** Opening Records for this task block **

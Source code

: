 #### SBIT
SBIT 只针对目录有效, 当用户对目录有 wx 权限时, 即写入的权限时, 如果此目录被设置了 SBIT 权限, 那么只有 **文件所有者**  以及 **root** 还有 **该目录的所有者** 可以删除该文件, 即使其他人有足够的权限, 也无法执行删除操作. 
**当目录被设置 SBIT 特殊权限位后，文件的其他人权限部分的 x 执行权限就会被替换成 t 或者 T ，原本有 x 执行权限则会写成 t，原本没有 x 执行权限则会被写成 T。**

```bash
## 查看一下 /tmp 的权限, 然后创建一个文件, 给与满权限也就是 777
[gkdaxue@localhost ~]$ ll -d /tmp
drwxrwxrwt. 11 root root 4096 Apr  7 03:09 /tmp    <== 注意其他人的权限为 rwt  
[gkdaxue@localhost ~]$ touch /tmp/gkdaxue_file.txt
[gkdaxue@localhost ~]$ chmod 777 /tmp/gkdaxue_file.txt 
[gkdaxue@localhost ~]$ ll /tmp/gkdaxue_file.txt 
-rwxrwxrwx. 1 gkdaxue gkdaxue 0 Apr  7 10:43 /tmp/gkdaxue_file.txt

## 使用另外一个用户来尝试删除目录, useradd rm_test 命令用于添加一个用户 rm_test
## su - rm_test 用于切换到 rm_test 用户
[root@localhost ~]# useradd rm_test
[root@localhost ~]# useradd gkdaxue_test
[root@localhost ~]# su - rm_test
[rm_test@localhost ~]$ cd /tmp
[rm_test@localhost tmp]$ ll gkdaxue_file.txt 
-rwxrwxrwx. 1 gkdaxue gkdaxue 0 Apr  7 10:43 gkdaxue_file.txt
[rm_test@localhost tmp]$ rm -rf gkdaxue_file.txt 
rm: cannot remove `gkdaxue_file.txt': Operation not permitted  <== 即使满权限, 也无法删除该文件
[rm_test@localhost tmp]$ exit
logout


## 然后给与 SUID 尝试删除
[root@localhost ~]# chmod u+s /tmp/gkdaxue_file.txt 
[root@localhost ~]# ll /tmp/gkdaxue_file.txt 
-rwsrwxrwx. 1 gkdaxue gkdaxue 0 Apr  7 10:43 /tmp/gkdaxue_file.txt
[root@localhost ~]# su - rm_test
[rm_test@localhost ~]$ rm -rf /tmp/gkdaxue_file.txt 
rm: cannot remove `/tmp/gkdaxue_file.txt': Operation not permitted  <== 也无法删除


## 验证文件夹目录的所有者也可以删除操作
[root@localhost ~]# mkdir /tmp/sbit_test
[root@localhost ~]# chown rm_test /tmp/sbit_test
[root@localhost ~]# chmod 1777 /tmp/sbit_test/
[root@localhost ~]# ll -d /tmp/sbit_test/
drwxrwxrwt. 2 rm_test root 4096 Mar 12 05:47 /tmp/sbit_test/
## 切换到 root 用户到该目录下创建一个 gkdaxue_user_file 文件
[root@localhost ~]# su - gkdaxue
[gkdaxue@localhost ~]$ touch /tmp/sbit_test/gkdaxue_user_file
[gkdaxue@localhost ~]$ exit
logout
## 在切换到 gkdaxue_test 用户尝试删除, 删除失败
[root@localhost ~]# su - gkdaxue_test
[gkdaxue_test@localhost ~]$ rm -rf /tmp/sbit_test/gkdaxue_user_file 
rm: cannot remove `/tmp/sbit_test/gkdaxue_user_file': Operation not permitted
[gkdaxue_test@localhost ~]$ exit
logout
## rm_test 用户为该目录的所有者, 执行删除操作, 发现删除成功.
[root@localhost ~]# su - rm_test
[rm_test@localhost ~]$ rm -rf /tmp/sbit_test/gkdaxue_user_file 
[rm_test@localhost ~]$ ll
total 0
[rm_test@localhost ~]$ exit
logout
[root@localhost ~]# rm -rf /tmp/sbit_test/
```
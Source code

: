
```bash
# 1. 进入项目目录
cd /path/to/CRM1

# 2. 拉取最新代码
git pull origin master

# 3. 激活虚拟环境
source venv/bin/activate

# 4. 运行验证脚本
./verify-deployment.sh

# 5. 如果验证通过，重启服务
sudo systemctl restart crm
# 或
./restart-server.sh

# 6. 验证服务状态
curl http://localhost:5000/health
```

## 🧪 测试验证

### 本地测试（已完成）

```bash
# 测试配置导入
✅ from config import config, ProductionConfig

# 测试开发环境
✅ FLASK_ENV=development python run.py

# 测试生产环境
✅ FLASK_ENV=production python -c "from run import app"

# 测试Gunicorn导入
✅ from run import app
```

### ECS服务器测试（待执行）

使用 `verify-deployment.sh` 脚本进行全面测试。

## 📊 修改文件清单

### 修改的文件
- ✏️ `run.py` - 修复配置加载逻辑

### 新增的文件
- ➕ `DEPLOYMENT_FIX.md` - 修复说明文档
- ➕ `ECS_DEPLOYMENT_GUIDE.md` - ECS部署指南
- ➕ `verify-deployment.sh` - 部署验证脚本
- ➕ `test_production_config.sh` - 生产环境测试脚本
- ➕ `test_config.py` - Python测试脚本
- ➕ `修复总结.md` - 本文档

** Closing Records for this task block **

- [What is required]:
Spot the lines above that mention "rwxrwxrwx" and copy them.

- [Solution to the exercise]:
-rwxrwxrwx. 1 gkdaxue gkdaxue 0 Apr  7 10:43 /tmp/gkdaxue_file.txt
-rwxrwxrwx. 1 gkdaxue gkdaxue 0 Apr  7 10:43 gkdaxue_file.txt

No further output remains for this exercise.